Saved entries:

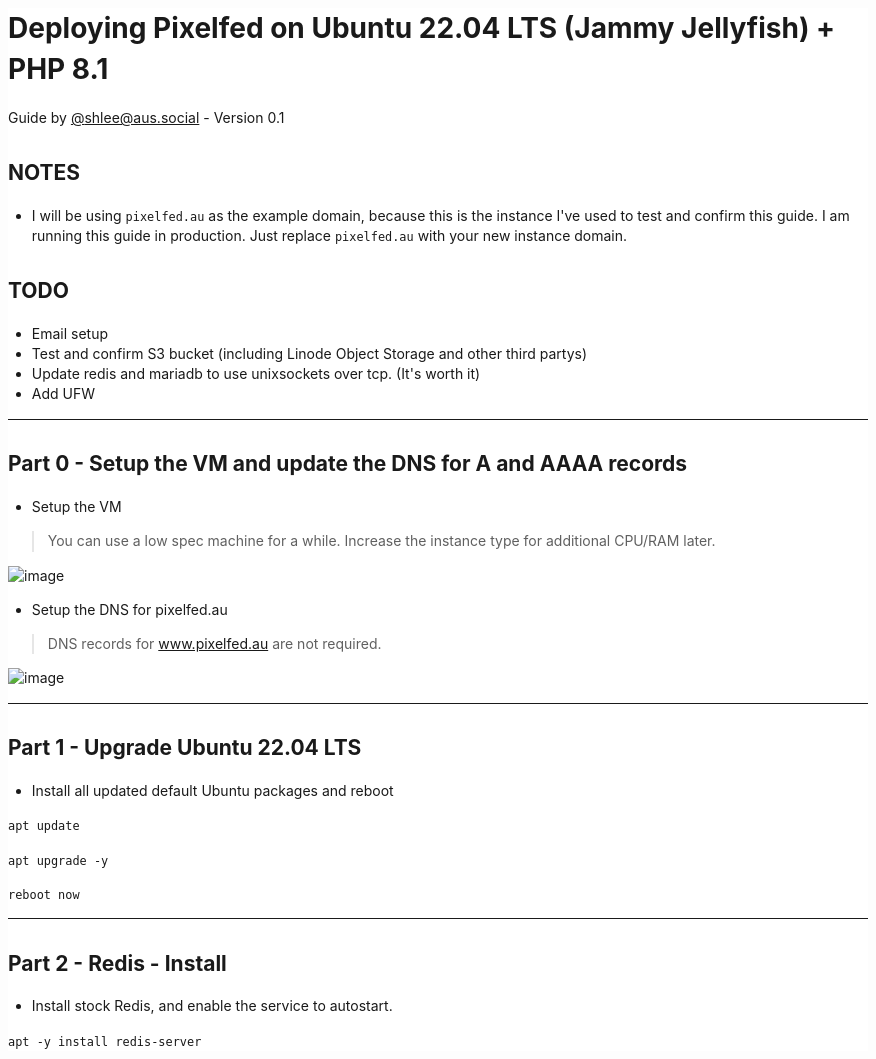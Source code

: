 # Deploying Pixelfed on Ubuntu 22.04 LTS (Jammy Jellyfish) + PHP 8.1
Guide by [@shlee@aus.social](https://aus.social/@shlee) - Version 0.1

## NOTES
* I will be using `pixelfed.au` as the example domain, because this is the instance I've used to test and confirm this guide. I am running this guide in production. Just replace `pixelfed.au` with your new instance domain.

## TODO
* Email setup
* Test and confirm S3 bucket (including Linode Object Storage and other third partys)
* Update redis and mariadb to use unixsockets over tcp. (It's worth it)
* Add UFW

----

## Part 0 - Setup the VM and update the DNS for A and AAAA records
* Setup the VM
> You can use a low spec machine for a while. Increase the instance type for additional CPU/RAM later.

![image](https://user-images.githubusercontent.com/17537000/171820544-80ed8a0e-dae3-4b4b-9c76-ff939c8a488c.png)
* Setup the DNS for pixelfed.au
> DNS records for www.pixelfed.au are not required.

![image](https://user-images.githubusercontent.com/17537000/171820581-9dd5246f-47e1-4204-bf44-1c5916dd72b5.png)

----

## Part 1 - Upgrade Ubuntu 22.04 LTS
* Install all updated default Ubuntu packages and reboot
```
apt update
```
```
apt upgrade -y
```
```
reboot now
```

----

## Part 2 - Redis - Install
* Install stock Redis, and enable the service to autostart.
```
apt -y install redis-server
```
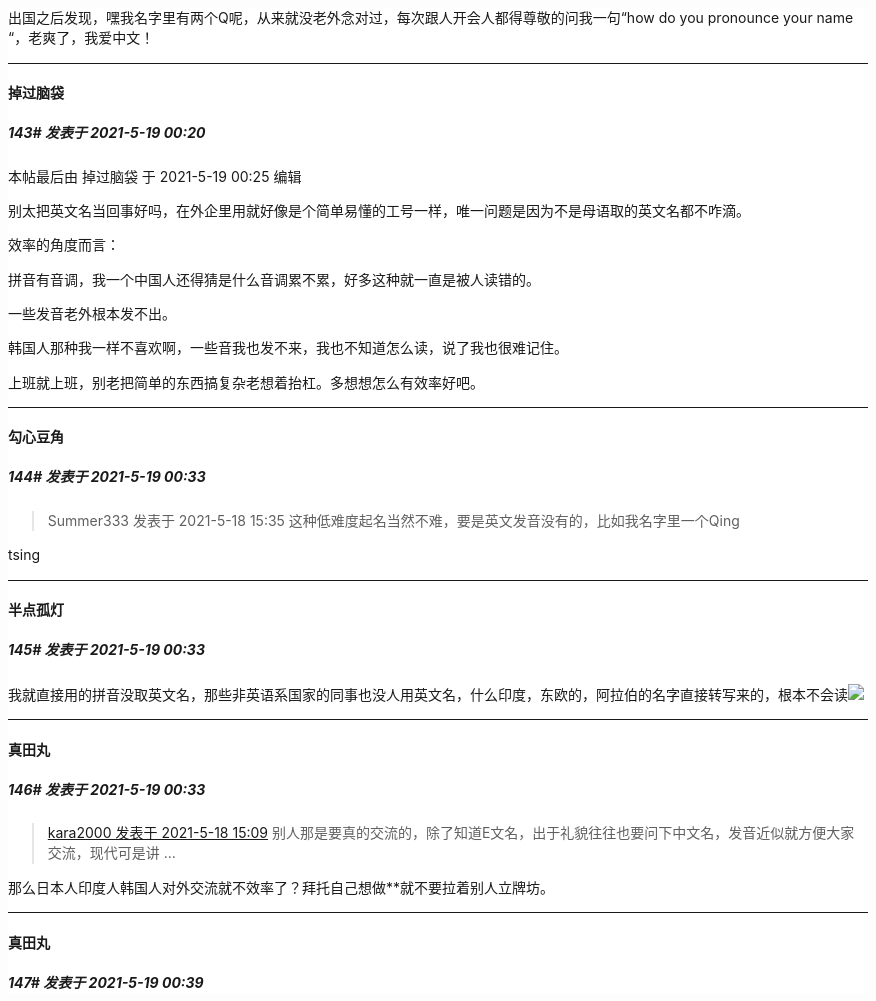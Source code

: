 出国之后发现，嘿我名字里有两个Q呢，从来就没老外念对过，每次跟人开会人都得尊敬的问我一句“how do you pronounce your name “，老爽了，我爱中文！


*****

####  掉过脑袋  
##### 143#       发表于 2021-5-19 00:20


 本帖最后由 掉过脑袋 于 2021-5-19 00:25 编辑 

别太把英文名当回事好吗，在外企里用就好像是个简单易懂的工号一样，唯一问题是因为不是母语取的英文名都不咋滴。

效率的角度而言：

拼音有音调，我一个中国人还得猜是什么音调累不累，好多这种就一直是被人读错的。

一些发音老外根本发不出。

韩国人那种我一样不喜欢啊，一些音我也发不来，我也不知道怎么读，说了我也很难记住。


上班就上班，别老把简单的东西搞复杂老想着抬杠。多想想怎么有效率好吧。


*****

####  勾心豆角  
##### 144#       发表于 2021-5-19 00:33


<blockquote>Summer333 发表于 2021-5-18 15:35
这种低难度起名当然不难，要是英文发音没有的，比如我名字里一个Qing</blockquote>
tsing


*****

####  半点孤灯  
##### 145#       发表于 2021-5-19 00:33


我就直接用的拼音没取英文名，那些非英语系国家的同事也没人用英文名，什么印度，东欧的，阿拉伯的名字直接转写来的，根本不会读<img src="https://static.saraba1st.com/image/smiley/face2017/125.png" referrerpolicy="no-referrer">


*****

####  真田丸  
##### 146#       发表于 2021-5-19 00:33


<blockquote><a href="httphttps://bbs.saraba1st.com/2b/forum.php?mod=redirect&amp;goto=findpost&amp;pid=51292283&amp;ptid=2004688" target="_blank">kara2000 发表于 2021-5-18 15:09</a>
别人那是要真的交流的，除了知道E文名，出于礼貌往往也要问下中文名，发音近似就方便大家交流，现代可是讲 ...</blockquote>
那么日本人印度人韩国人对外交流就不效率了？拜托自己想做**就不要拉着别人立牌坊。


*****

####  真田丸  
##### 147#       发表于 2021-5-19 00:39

*Aim of the exercise*:
If a line of the entries contains "image", it counts; give the total of such lines and nothing more.

*Task result*:
3